Plusieurs fournisseurs
Plusieurs autres centres de métrologie dans le monde développent également des horloges similaires, et aucune décision n’a été prise à ce jour sur les futurs fabricants des horloges lunaires. "On ne peut pas faire confiance à une seule horloge, ni même à deux", a dit à CNN Cheryl Gramling, responsable du domaine au Goddard Space Flight Center de la Nasa, dans le Maryland. Autrement dit, il y a fort à parier que plusieurs fournisseurs d’horloges atomiques soient sollicités, dont l'UNINE.

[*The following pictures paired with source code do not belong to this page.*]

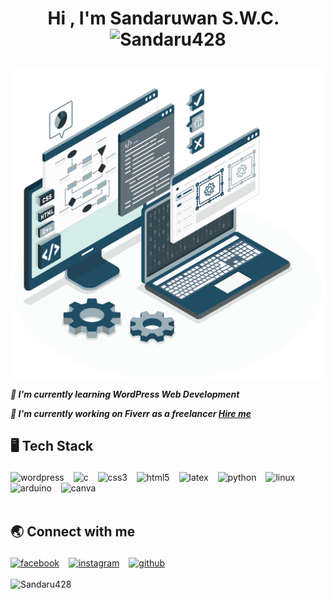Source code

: <!--START_SECTION:TITLE-->
# <p align = center>Hi , I'm Sandaruwan S.W.C.&ensp;<img src="https://media.giphy.com/media/hvRJCLFzcasrR4ia7z/giphy.gif" alt= "Sandaru428" width="35"></p>
<!--END_SECTION:TITLE-->

<!--START_SECTION:SUBTITLE-->
<div align = center>
<img src="https://raw.githubusercontent.com/Sandaru428/Sandaru428/main/Web-Development-01.png" alt="sandaru428" style="max width: 100%;" width="500" />
<!--END_SECTION:SUBTITLE-->

<!--START_SECTION:WORK-->
***<p align = left>🌱 I'm currently learning WordPress Web Development</p>***
***<p align = left>🔭 I'm currently working on Fiverr as a freelancer <a href="https://www.fiverr.com/sand_dev00/responsive-wordpress-website-portfolio-design-redesign-fix-errors-elementor-pro">Hire me</a></p>***
<!--END_SECTION:WORK-->

<!--START_SECTION:SKILL-->
## <p align = left> 🖥️ 	Tech Stack </p>
<div align = left>
<img src="https://img.shields.io/badge/wordpress-%233473d9.svg?style=flat&logo=wordpress&logoColor=white" alt=wordpress /> 
                &ensp;
<img src="https://img.shields.io/badge/c-%23555555.svg?style=plastic&logo=c&logoColor=white" alt=c /> 
                &ensp;
<img src="https://img.shields.io/badge/css3-%23563d7c.svg?style=plastic&logo=css3&logoColor=white" alt=css3 /> 
                &ensp;
<img src="https://img.shields.io/badge/html5-%23e34c26.svg?style=plastic&logo=html5&logoColor=white" alt=html5 /> 
                &ensp;
<img src="https://img.shields.io/badge/latex-%23333333.svg?style=plastic&logo=latex&logoColor=white" alt=latex /> 
                &ensp;
<img src="https://img.shields.io/badge/python-%233572A5.svg?style=plastic&logo=python&logoColor=white" alt=python /> 
                &ensp;
<img src="https://img.shields.io/badge/linux-%23ffcc33.svg?style=plastic&logo=linux&logoColor=white" alt=linux /> 
                &ensp;
<img src="https://img.shields.io/badge/arduino-%2300979C.svg?style=plastic&logo=arduino&logoColor=white" alt=arduino /> 
                &ensp;
<img src="https://img.shields.io/badge/canva-%236a3be4.svg?style=plastic&logo=canva&logoColor=white" alt=canva /> 
                &ensp;
</div>
<!--END_SECTION:SKILL--><br/>

<!--START_SECTION:SOCIAL-->
## <p align = left> 🌏 	Connect with me </p>
<div align = left>
<a href=https://www.facebook.com/profile.php?id=100040820630928&mibextid=ZbWKwL ><img src="https://img.shields.io/badge/facebook-Chamara Sandaruwan-%230165E1.svg?style=flat&logo=facebook&logoColor=white" 
                alt=facebook /></a> &ensp;
<a href=https://instagram.com/sandaruwan_428?igshid=ZDc4ODBmNjlmNQ== ><img src="https://img.shields.io/badge/instagram-sandaruwan1360-%23E1306C.svg?style=flat&logo=instagram&logoColor=white" 
                alt=instagram /></a> &ensp;
<a href=https://github.com/Sandaru428 ><img src="https://img.shields.io/badge/github-Sandaru428-%231c1e21.svg?style=flat&logo=github&logoColor=white" 
                alt=github /></a> &ensp;
</div>
<!--END_SECTION:SOCIAL--><br/>

<!--START_SECTION:PROFILE-VIEWS-->
<div align = "left">
    <img src = "https://komarev.com/ghpvc/?username=Sandaru428&color=blue&style=flat" alt = "Sandaru428"/> 
</div>
<!--END_SECTION:PROFILE-VIEWS--><br/>


<!-- Created with CreateME profile readme generator-->
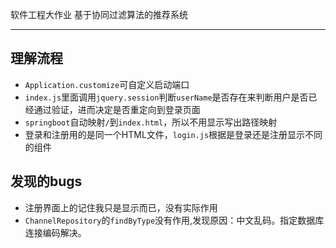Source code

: 软件工程大作业
基于协同过滤算法的推荐系统

----------
## 理解流程
- `Application.customize`可自定义启动端口
- `index.js`里面调用`jquery.session`判断`userName`是否存在来判断用户是否已经通过验证，进而决定是否重定向到登录页面
- `springboot`自动映射`/`到`index.html`，所以不用显示写出路径映射
- 登录和注册用的是同一个HTML文件，`login.js`根据是登录还是注册显示不同的组件

## 发现的bugs
- 注册界面上的记住我只是显示而已，没有实际作用
- `ChannelRepository`的`findByType`没有作用,发现原因：中文乱码。指定数据库连接编码解决。
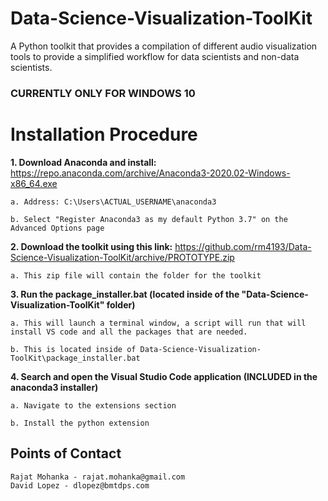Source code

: # Data-Science-Visualization-ToolKit
A Python toolkit that provides a compilation of different audio visualization tools to provide a simplified workflow for data scientists and non-data scientists.

### CURRENTLY ONLY FOR WINDOWS 10

# Installation Procedure

**1. Download Anaconda and install:** https://repo.anaconda.com/archive/Anaconda3-2020.02-Windows-x86_64.exe
  
    a. Address: C:\Users\ACTUAL_USERNAME\anaconda3
 
    b. Select "Register Anaconda3 as my default Python 3.7" on the Advanced Options page

**2.  Download the toolkit using this link:** https://github.com/rm4193/Data-Science-Visualization-ToolKit/archive/PROTOTYPE.zip

    a. This zip file will contain the folder for the toolkit  

**3. Run the package_installer.bat (located inside of the "Data-Science-Visualization-ToolKit" folder)**

    a. This will launch a terminal window, a script will run that will install VS code and all the packages that are needed. 
    
    b. This is located inside of Data-Science-Visualization-ToolKit\package_installer.bat

**4. Search and open the Visual Studio Code application (INCLUDED in the anaconda3 installer)** 
    
    a. Navigate to the extensions section
    
    b. Install the python extension
    
## Points of Contact
    
    Rajat Mohanka - rajat.mohanka@gmail.com
    David Lopez - dlopez@bmtdps.com 
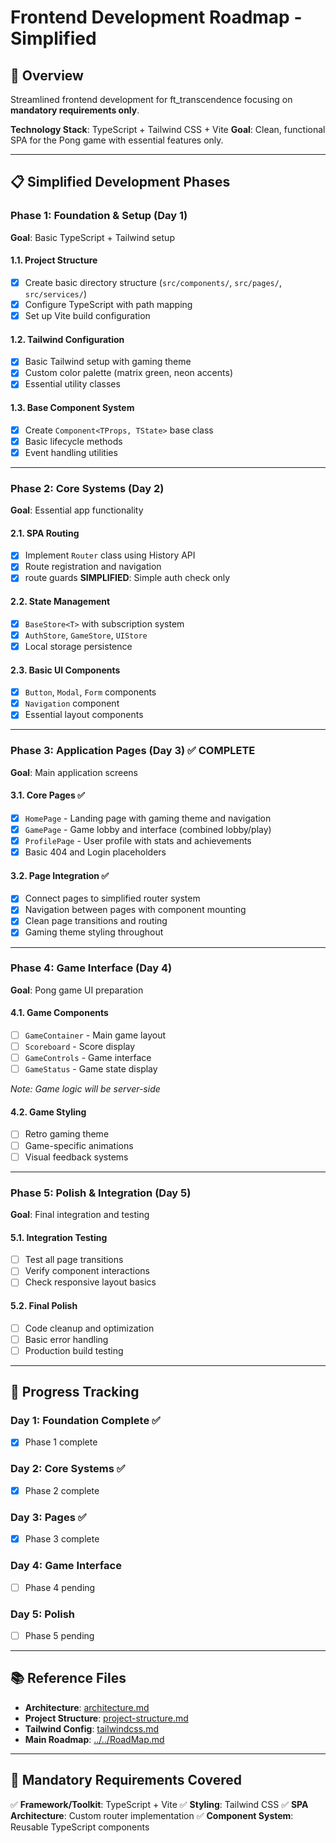 # Frontend Development Roadmap - Simplified

## 🎯 Overview
Streamlined frontend development for ft_transcendence focusing on **mandatory requirements only**.

**Technology Stack**: TypeScript + Tailwind CSS + Vite
**Goal**: Clean, functional SPA for the Pong game with essential features only.

---

## 📋 Simplified Development Phases

### Phase 1: Foundation & Setup (Day 1)
**Goal**: Basic TypeScript + Tailwind setup

#### 1.1. Project Structure
- [x] Create basic directory structure (`src/components/`, `src/pages/`, `src/services/`)
- [x] Configure TypeScript with path mapping
- [x] Set up Vite build configuration

#### 1.2. Tailwind Configuration
- [x] Basic Tailwind setup with gaming theme
- [x] Custom color palette (matrix green, neon accents)
- [x] Essential utility classes

#### 1.3. Base Component System
- [x] Create `Component<TProps, TState>` base class
- [x] Basic lifecycle methods
- [x] Event handling utilities

---

### Phase 2: Core Systems (Day 2)
**Goal**: Essential app functionality

#### 2.1. SPA Routing
- [x] Implement `Router` class using History API
- [x] Route registration and navigation
- [x] route guards **SIMPLIFIED**: Simple auth check only

#### 2.2. State Management
- [x] `BaseStore<T>` with subscription system
- [x] `AuthStore`, `GameStore`, `UIStore`
- [x] Local storage persistence

#### 2.3. Basic UI Components
- [x] `Button`, `Modal`, `Form` components
- [x] `Navigation` component
- [x] Essential layout components

---

### Phase 3: Application Pages (Day 3) ✅ **COMPLETE**
**Goal**: Main application screens

#### 3.1. Core Pages ✅
- [x] `HomePage` - Landing page with gaming theme and navigation
- [x] `GamePage` - Game lobby and interface (combined lobby/play)
- [x] `ProfilePage` - User profile with stats and achievements
- [x] Basic 404 and Login placeholders

#### 3.2. Page Integration ✅
- [x] Connect pages to simplified router system
- [x] Navigation between pages with component mounting
- [x] Clean page transitions and routing
- [x] Gaming theme styling throughout

---

### Phase 4: Game Interface (Day 4)
**Goal**: Pong game UI preparation

#### 4.1. Game Components
- [ ] `GameContainer` - Main game layout
- [ ] `Scoreboard` - Score display
- [ ] `GameControls` - Game interface
- [ ] `GameStatus` - Game state display

*Note: Game logic will be server-side*

#### 4.2. Game Styling
- [ ] Retro gaming theme
- [ ] Game-specific animations
- [ ] Visual feedback systems

---

### Phase 5: Polish & Integration (Day 5)
**Goal**: Final integration and testing

#### 5.1. Integration Testing
- [ ] Test all page transitions
- [ ] Verify component interactions
- [ ] Check responsive layout basics

#### 5.2. Final Polish
- [ ] Code cleanup and optimization
- [ ] Basic error handling
- [ ] Production build testing

---

## 🔄 Progress Tracking

### Day 1: Foundation Complete ✅
- [x] Phase 1 complete

### Day 2: Core Systems ✅
- [x] Phase 2 complete

### Day 3: Pages ✅
- [x] Phase 3 complete

### Day 4: Game Interface
- [ ] Phase 4 pending

### Day 5: Polish
- [ ] Phase 5 pending

---

## 📚 Reference Files

- **Architecture**: [architecture.md](architecture.md)
- **Project Structure**: [project-structure.md](project-structure.md)
- **Tailwind Config**: [tailwindcss.md](tailwindcss.md)
- **Main Roadmap**: [../../RoadMap.md](../../RoadMap.md)

---

## 🎯 Mandatory Requirements Covered

✅ **Framework/Toolkit**: TypeScript + Vite
✅ **Styling**: Tailwind CSS
✅ **SPA Architecture**: Custom router implementation
✅ **Component System**: Reusable TypeScript components
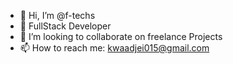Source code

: - 👋 Hi, I’m @f-techs
- 👀 FullStack Developer
- 💞️ I’m looking to collaborate on freelance Projects
- 📫 How to reach me: kwaadjei015@gmail.com

<!---
f-techs/f-techs is a ✨ special ✨ repository because its `README.md` (this file) appears on your GitHub profile.
You can click the Preview link to take a look at your changes.
--->
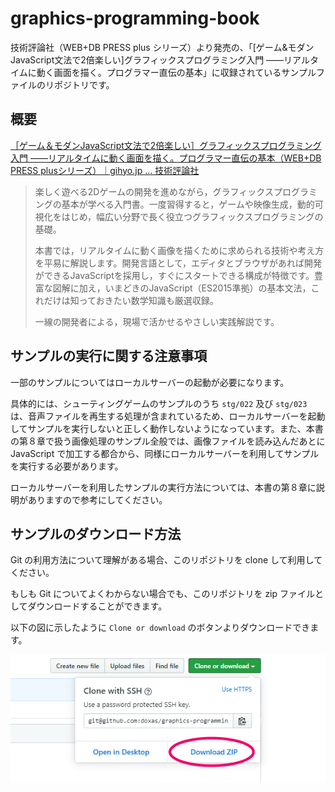 
# graphics-programming-book

技術評論社（WEB+DB PRESS plus シリーズ）より発売の、「[ゲーム&モダンJavaScript文法で2倍楽しい]グラフィックスプログラミング入門 ——リアルタイムに動く画面を描く。プログラマー直伝の基本」に収録されているサンプルファイルのリポジトリです。

## 概要

[［ゲーム＆モダンJavaScript文法で2倍楽しい］グラフィックスプログラミング入門 ——リアルタイムに動く画面を描く。プログラマー直伝の基本（WEB\+DB PRESS plusシリーズ）｜gihyo\.jp … 技術評論社](https://gihyo.jp/magazine/wdpress/plus/978-4-297-11085-7)

> 楽しく遊べる2Dゲームの開発を進めながら，グラフィックスプログラミングの基本が学べる入門書。一度習得すると，ゲームや映像生成，動的可視化をはじめ，幅広い分野で長く役立つグラフィックスプログラミングの基礎。
> 
> 本書では，リアルタイムに動く画像を描くために求められる技術や考え方を平易に解説します。開発言語として，エディタとブラウザがあれば開発ができるJavaScriptを採用し，すぐにスタートできる構成が特徴です。豊富な図解に加え，いまどきのJavaScript（ES2015準拠）の基本文法，これだけは知っておきたい数学知識も厳選収録。
> 
> 一線の開発者による，現場で活かせるやさしい実践解説です。

## サンプルの実行に関する注意事項

一部のサンプルについてはローカルサーバーの起動が必要になります。

具体的には、シューティングゲームのサンプルのうち `stg/022` 及び `stg/023` は、音声ファイルを再生する処理が含まれているため、ローカルサーバーを起動してサンプルを実行しないと正しく動作しないようになっています。また、本書の第８章で扱う画像処理のサンプル全般では、画像ファイルを読み込んだあとに JavaScript で加工する都合から、同様にローカルサーバーを利用してサンプルを実行する必要があります。

ローカルサーバーを利用したサンプルの実行方法については、本書の第８章に説明がありますので参考にしてください。

## サンプルのダウンロード方法

Git の利用方法について理解がある場合、このリポジトリを clone して利用してください。

もしも Git についてよくわからない場合でも、このリポジトリを zip ファイルとしてダウンロードすることができます。

以下の図に示したように `Clone or download` のボタンよりダウンロードできます。

![ダウンロードリンクの場所](resource/github-download.jpg)



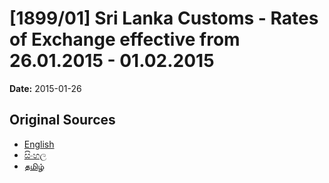 # [1899/01] Sri Lanka Customs - Rates of Exchange effective from 26.01.2015 - 01.02.2015

**Date:** 2015-01-26

## Original Sources

- [English](https://documents.gov.lk/view/extra-gazettes/2015/1/1899-01_E.pdf)
- [සිංහල](https://documents.gov.lk/view/extra-gazettes/2015/1/1899-01_S.pdf)
- [தமிழ்](https://documents.gov.lk/view/extra-gazettes/2015/1/1899-01_T.pdf)
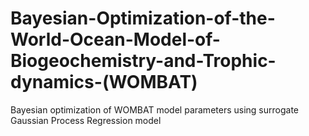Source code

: # Bayesian-Optimization-of-the-World-Ocean-Model-of-Biogeochemistry-and-Trophic-dynamics-(WOMBAT)
Bayesian optimization of WOMBAT model parameters using surrogate Gaussian Process Regression model
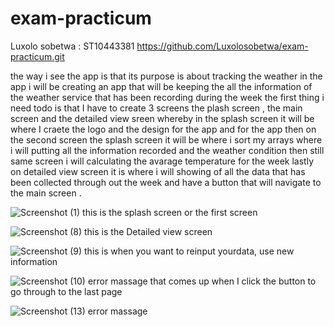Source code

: # exam-practicum
Luxolo sobetwa : ST10443381
https://github.com/Luxolosobetwa/exam-practicum.git

the way i see the app is that its purpose is about tracking the weather
in the app i will be creating an app that will be keeping the all the information of the weather service that has been recording during the week 
the first thing i need todo is that I have to create 3 screens the plash screen , the main screen and the detailed view sreen 
whereby in the splash screen it will be where I craete the logo and the design for the app and for the app 
then on the second screen the splash screen it will be where i sort my arrays where i will putting all the information recorded and the weather condition 
then still same screen i will calculating the avarage temperature for the week 
lastly on detailed view screen it is where i will showing of all the data that has been collected through out the week and have a button that will navigate to the main screen .


![Screenshot (1)](https://github.com/Luxolosobetwa/exam-practicum/assets/164026160/0f99918c-2962-4a88-af5b-eddcaba4bbe7)
this is the splash screen or the first screen 

![Screenshot (8)](https://github.com/Luxolosobetwa/exam-practicum/assets/164026160/dc50f64f-7282-457c-b2e6-7fd6cf209c60)
this is the Detailed view screen

![Screenshot (9)](https://github.com/Luxolosobetwa/exam-practicum/assets/164026160/f43580c5-acc5-472f-9c92-544fa455305e)
this is when you want to reinput yourdata, use new information  

![Screenshot (10)](https://github.com/Luxolosobetwa/exam-practicum/assets/164026160/f56b4328-729f-4610-bdf1-9ebb74f8dc39)
error massage that comes up when I click the button to go through to the last page 

![Screenshot (13)](https://github.com/Luxolosobetwa/exam-practicum/assets/164026160/bcb34d15-cb03-4594-b63a-82b50c7f360f)
error massage 



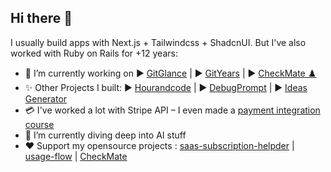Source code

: ## Hi there 👋

I usually build apps with Next.js + Tailwindcss + ShadcnUI. But I've also worked with Ruby on Rails for +12 years:
- 🔭 I’m currently working on
▶️ [GitGlance](https://gitglance.co) | ▶️ [GitYears](https://gityears.com) | ▶️ [CheckMate ♟️](https://github.com/richardsondx/checkmate)
- ✨ Other Projects I built:
▶️ [Hourandcode](https://hourandcode.com) | ▶️ [DebugPrompt](https://debugprompt.com) | ▶️ [Ideas Generator](https://ideas.richdackam.com)
- 💳 I've worked a lot with Stripe API – I even made a [payment integration course](https://richdackam.gumroad.com/l/rdmbm?layout=profile)
- 🌱 I’m currently diving deep into AI stuff
- ❤️ Support my opensource projects : [saas-subscription-helpder](https://github.com/richardsondx/saas-subscription-helper) |  [usage-flow](https://github.com/richardsondx/usageflow) | [CheckMate](https://github.com/richardsondx/checkmate)
 


<!--
**richardsondx/richardsondx** is a ✨ _special_ ✨ repository because its `README.md` (this file) appears on your GitHub profile.

Here are some ideas to get you started




- 🌱 I’m currently learning ...
- 👯 I’m looking to collaborate on ...
- 🤔 I’m looking for help with ...
- 💬 Ask me about ...
- 📫 How to reach me: ...
- 😄 Pronouns: ...
- ⚡ Fun fact: ...
-->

A terme, l’ambition américaine est de créer LunaNet, un réseau complet de satellites de communication et de navigation équipé d’horloge atomique ultra-précises. L'Europe, de son côté, souhaite mettre sur pied son réseau à travers son initiative Moonlight.
L'échéance se rapproche vite, car les Américains et les Européens veulent retourner sur la Lune en 2026, et si possible avant la Chine et l'Inde, dont les plans lunaires se concrétisent rapidement. D’ici là, tous ces pays espèrent se mettre d’accord pour accorder toutes leurs montres.